> Description of the task:
Please return only the lines from the one holding "Feel free to" through the one holding "This project is", exactly as they appear in the records below, both ends included.

(Beginning of Dataset content)

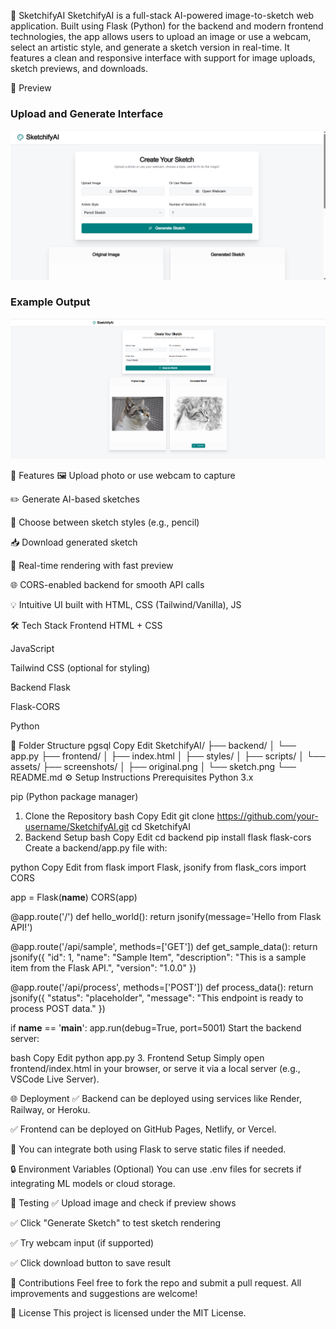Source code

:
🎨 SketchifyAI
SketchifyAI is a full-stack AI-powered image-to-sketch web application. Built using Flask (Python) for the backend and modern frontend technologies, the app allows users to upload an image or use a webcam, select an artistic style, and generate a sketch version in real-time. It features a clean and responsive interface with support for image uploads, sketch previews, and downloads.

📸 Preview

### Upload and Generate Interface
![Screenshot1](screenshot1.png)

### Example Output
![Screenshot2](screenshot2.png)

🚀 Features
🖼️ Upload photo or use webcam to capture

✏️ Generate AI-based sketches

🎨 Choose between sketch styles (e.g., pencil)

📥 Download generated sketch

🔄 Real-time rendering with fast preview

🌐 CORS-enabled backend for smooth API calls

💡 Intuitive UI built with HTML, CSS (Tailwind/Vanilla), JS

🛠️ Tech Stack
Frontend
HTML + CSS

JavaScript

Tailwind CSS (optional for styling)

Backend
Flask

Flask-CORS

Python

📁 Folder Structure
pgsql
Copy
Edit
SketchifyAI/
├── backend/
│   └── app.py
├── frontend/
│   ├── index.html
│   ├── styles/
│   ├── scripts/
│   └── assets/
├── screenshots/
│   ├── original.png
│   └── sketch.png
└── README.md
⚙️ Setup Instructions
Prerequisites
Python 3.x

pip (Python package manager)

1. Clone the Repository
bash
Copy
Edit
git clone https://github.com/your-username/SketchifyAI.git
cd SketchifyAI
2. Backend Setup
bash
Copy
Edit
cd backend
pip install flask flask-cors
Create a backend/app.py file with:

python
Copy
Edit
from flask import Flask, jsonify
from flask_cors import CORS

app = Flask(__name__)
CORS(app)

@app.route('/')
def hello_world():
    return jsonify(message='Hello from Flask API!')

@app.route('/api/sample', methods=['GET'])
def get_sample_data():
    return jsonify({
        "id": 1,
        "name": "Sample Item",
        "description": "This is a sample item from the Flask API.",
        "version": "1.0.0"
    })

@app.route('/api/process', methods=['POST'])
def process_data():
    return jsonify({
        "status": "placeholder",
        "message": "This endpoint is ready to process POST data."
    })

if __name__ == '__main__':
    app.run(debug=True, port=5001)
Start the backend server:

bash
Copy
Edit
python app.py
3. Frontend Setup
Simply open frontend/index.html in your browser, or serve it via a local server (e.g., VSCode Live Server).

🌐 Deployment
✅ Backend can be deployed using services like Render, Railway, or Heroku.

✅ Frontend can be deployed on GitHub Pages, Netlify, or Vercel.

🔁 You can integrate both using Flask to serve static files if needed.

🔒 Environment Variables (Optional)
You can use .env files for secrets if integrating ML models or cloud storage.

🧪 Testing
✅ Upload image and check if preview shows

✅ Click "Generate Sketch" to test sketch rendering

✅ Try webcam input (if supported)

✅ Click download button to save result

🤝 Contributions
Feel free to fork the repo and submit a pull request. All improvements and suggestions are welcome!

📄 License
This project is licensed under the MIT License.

(End of Dataset content)
(Beginning of Dataset content)

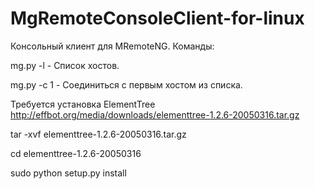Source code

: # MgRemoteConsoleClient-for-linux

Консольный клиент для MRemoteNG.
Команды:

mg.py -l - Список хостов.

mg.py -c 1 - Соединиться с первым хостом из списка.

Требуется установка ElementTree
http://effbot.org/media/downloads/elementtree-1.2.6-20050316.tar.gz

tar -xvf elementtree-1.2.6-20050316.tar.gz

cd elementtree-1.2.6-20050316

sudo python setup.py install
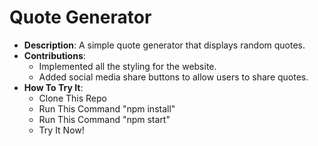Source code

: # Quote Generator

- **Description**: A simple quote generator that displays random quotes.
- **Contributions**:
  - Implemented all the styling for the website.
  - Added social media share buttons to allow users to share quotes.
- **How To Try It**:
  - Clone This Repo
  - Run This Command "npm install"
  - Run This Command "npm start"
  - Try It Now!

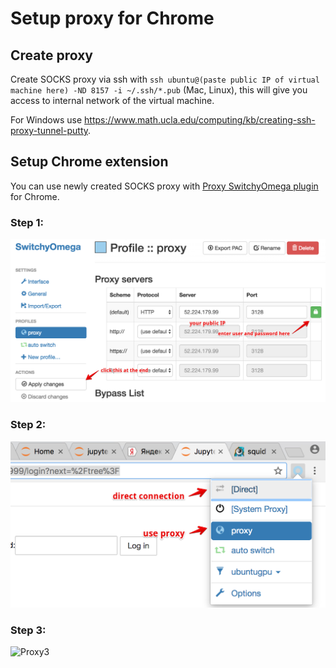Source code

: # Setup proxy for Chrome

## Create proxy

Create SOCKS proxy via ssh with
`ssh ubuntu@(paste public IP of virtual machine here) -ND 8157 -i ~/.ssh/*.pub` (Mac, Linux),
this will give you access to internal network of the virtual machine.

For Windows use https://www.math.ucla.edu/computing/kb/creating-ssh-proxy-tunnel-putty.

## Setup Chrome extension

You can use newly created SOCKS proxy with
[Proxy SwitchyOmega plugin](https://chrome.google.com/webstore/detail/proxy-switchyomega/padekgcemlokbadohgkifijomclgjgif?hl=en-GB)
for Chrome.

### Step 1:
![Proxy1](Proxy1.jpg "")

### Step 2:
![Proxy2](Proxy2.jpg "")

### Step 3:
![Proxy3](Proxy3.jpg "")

(End of Dataset content)

> Task response:
Feel free to fork the repo and submit a pull request. All improvements and suggestions are welcome!

📄 License
This project is licensed under the MIT License.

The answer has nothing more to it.